Агамбен - Пиноккио

Агамбен Джорджо - Пиноккио - Философский анализ
Это обзор книги «Агамбен - Пиноккио» Перейти к книге

Книга Джорджо Агамбена «Пиноккио. Философский анализ» на первый взгляд может показаться необычным предметом для богословского клуба: перед нами не трактат по догматике, не историко-церковное исследование и не комментарий к библейскому тексту, а философское чтение знаменитой повести Карло Коллоди. Однако именно поэтому этот труд заслуживает серьезного богословского внимания. Агамбен обращается к «Пиноккио» не как к детской сказке и даже не как к классическому литературному памятнику, а как к тексту, в котором европейская культура в предельно сгущенной, комической и почти карнавальной форме проговаривает свои главные антропологические интуиции: что значит быть человеком, как соотносятся детство и взросление, животное и человеческое, живое и мертвое, послушание и свобода, воспитание и насилие, инициация и тайна. Итальянский оригинал книги Агамбена вышел у Einaudi в 2021 году под заглавием, указывающим на «дважды прокомментированные и трижды проиллюстрированные» приключения деревянной куклы; англоязычное издательское описание справедливо формулирует центральную интуицию книги как мысль о приключениях Пиноккио как «инициации в саму жизнь», где герой оказывается между подчинением авторитету и упорным сохранением собственного способа бытия. Для богослова в этом особенно важно то, что Агамбен одновременно приближается к религиозным смыслам Коллоди и сопротивляется их прямой конфессиональной апроприации: он не хочет превращать Пиноккио ни в криптохристианскую аллегорию, ни в масонский шифр, ни в нравоучительную историю о том, как дурной ребенок стал хорошим. Его метод — это филологически внимательное, но намеренно рискованное чтение, где текстологическая деталь, этимология, античная басня, гностический миф, средневековая антропология, теория игры, фольклор, психоанализ и богословская лексика вступают в сложный диалог. Главный вызов, на который отвечает книга, состоит в том, чтобы освободить «Пиноккио» от упрощенного морализма и показать, что за веселой историей о деревянной кукле скрывается не педагогическая притча о нормализации ребенка, а глубокое размышление о том, что человеческое существо никогда не совпадает с самим собой и несет в себе тайну, не сводимую ни к воспитанию, ни к биологии, ни к социальной дисциплине.
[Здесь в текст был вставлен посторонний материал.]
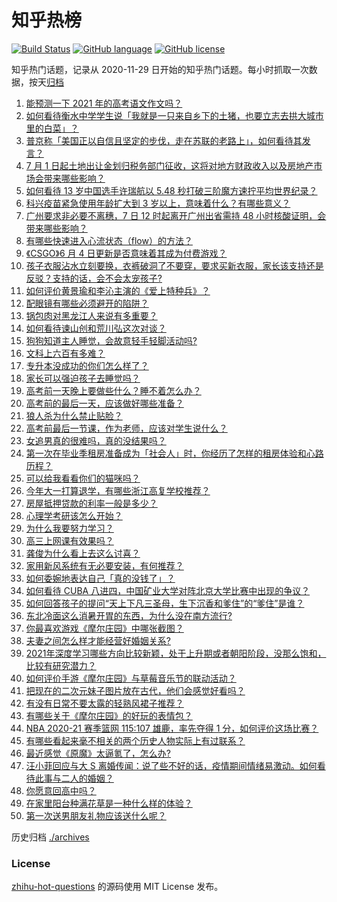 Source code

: # 知乎热榜
[![Build Status](https://github.com/ToWeLong/zhihu-hot-questions/workflows/CI/badge.svg)](https://github.com/ToWeLong/zhihu-hot-questions/actions)
[![GitHub language](https://img.shields.io/badge/language-golang-orange.svg)](https://golang.org/)
[![GitHub license](https://img.shields.io/github/license/ToWeLong/zhihu-hot-questions)](https://github.com/ToWeLong/zhihu-hot-questions/blob/main/LICENSE)

知乎热门话题，记录从 2020-11-29 日开始的知乎热门话题。每小时抓取一次数据，按天[归档](./archives)

<!-- BEGIN -->

1. [能预测一下 2021 年的高考语文作文吗？](https://www.zhihu.com/question/451864903)
1. [如何看待衡水中学学生说「我就是一只来自乡下的土猪，也要立志去拱大城市里的白菜」？](https://www.zhihu.com/question/462345321)
1. [普京称「美国正以自信且坚定的步伐，走在苏联的老路上」，如何看待其发言？](https://www.zhihu.com/question/463282858)
1. [7 月 1 日起土地出让金划归税务部门征收，这将对地方财政收入以及房地产市场会带来哪些影响？](https://www.zhihu.com/question/463323805)
1. [如何看待 13 岁中国选手许瑞航以 5.48 秒打破三阶魔方速拧平均世界纪录？](https://www.zhihu.com/question/463234557)
1. [科兴疫苗紧急使用年龄扩大到 3 岁以上，意味着什么？有哪些意义？](https://www.zhihu.com/question/463239638)
1. [广州要求非必要不离穗，7 日 12 时起离开广州出省需持 48 小时核酸证明，会带来哪些影响？](https://www.zhihu.com/question/463430613)
1. [有哪些快速进入心流状态（flow）的方法？](https://www.zhihu.com/question/20992764)
1. [《CSGO》6 月 4 日更新是否意味着其成为付费游戏？](https://www.zhihu.com/question/463103636)
1. [孩子衣服沾水立刻要换，衣裤破洞了不要穿，要求买新衣服，家长该支持还是反驳？支持的话，会不会太宠孩子?](https://www.zhihu.com/question/459542600)
1. [如何评价黄景瑜和李沁主演的《爱上特种兵》？](https://www.zhihu.com/question/462601125)
1. [配眼镜有哪些必须避开的陷阱？](https://www.zhihu.com/question/20123451)
1. [锅包肉对黑龙江人来说有多重要？](https://www.zhihu.com/question/462784342)
1. [如何看待谏山创和荒川弘这次对谈？](https://www.zhihu.com/question/463257259)
1. [狗狗知道主人睡觉，会故意轻手轻脚活动吗?](https://www.zhihu.com/question/350491086)
1. [文科上六百有多难？](https://www.zhihu.com/question/350905229)
1. [专升本没成功的你们怎么样了？](https://www.zhihu.com/question/460210637)
1. [家长可以强迫孩子去睡觉吗？](https://www.zhihu.com/question/463206973)
1. [高考前一天晚上要做些什么？睡不着怎么办？](https://www.zhihu.com/question/458722775)
1. [高考前的最后一天，应该做好哪些准备？](https://www.zhihu.com/question/463408596)
1. [狼人杀为什么禁止贴脸？](https://www.zhihu.com/question/462970840)
1. [高考前最后一节课，作为老师，应该对学生说什么？](https://www.zhihu.com/question/462695709)
1. [女追男真的很难吗，真的没结果吗？](https://www.zhihu.com/question/457364395)
1. [第一次在毕业季租房准备成为「社会人」时，你经历了怎样的租房体验和心路历程？](https://www.zhihu.com/question/461693068)
1. [可以给我看看你们的猫咪吗？](https://www.zhihu.com/question/462824843)
1. [今年大一打算退学，有哪些浙江高复学校推荐？](https://www.zhihu.com/question/58522765)
1. [房屋抵押贷款的利率一般是多少？](https://www.zhihu.com/question/387069469)
1. [心理学考研该怎么开始？](https://www.zhihu.com/question/455742815)
1. [为什么我要努力学习？](https://www.zhihu.com/question/462192669)
1. [高三上网课有效果吗？](https://www.zhihu.com/question/309967841)
1. [龚俊为什么看上去这么讨喜？](https://www.zhihu.com/question/456646250)
1. [家用新风系统有无必要安装，有何推荐？](https://www.zhihu.com/question/28529319)
1. [如何委婉地表达自己「真的没钱了」？](https://www.zhihu.com/question/462984155)
1. [如何看待 CUBA 八进四，中国矿业大学对阵北京大学比赛中出现的争议？](https://www.zhihu.com/question/463306896)
1. [如何回答孩子的提问“天上下凡三圣母，生下沉香和爹住”的“爹住”是谁？](https://www.zhihu.com/question/462277776)
1. [东北冷面这么消暑开胃的东西，为什么没在南方流行?](https://www.zhihu.com/question/462700732)
1. [你最喜欢游戏《摩尔庄园》中哪张截图？](https://www.zhihu.com/question/462564850)
1. [夫妻之间怎么样才能经营好婚姻关系?](https://www.zhihu.com/question/349031552)
1. [2021年深度学习哪些方向比较新颖，处于上升期或者朝阳阶段，没那么饱和，比较有研究潜力？](https://www.zhihu.com/question/460500204)
1. [如何评价手游《摩尔庄园》与草莓音乐节的联动活动？](https://www.zhihu.com/question/463139385)
1. [把现在的二次元妹子图片放在古代，他们会感觉好看吗？](https://www.zhihu.com/question/462903907)
1. [有没有日常不要太露的轻熟风裙子推荐？](https://www.zhihu.com/question/323077384)
1. [有哪些关于《摩尔庄园》的好玩的表情包？](https://www.zhihu.com/question/462564869)
1. [NBA 2020-21 赛季篮网 115:107 雄鹿，率先夺得 1 分，如何评价这场比赛？](https://www.zhihu.com/question/463395654)
1. [有哪些看起来毫不相关的两个历史人物实际上有过联系？](https://www.zhihu.com/question/392281921)
1. [最近感觉《原魔》太逼氪了，怎么办?](https://www.zhihu.com/question/463036805)
1. [汪小菲回应与大 S 离婚传闻：说了些不好的话，疫情期间情绪易激动。如何看待此事与二人的婚姻？](https://www.zhihu.com/question/463252497)
1. [你愿意回高中吗？](https://www.zhihu.com/question/453231661)
1. [在家里阳台种满花草是一种什么样的体验？](https://www.zhihu.com/question/461296029)
1. [第一次送男朋友礼物应该送什么呢？](https://www.zhihu.com/question/320207842)

<!-- END -->

历史归档 [./archives](./archives)


### License
[zhihu-hot-questions](https://github.com/towelong/zhihu-hot-questions) 的源码使用 MIT License 发布。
Русское издание предваряется содержательным предисловием переводчика, которое важно не пропустить, потому что оно сразу задает рамку чтения. Переводчик объясняет, что Агамбен ведет разговор с двумя главными предшествующими интерпретациями: с «Пиноккио. Параллельная книга» Джорджо Манганелли и с эзотерическим прочтением Элемира Золлы. Манганелли для Агамбена — почти идеальный спутник по тексту Коллоди, поскольку он не столько объясняет сказку, сколько движется рядом с ней, строя «параллельную» книгу, где комментарий сам становится литературным событием. Но именно у Манганелли Агамбен замечает принципиальный отказ от темы инициации, смерти и перерождения, тогда как для самого Агамбена эти мотивы оказываются ключевыми. Золла, напротив, слишком прямо читает «Пиноккио» как эзотерический и масонский текст, видит в Фее с лазоревыми волосами Исиду, в превращениях героя — символы тайного посвящения, а в именах персонажей — систему скрытых знаков. Агамбен не отвергает саму возможность эзотерической оптики, но очищает ее от закрытой доктринальности. Его принцип можно выразить одной из важнейших фраз книги: «Эзотерическую точку зрения вполне можно принять, но только если осознать, что она растворена в повседневности». В этом, пожалуй, заключается весь герменевтический жест Агамбена: не отрицать тайну, но и не заключать ее в систему тайного знания; не отнимать у текста религиозную глубину, но и не превращать ее в готовую догматическую схему; увидеть, что повседневность сама насыщена тем, что религиовед назвал бы инициацией, богослов — испытанием, а поэт — странствием.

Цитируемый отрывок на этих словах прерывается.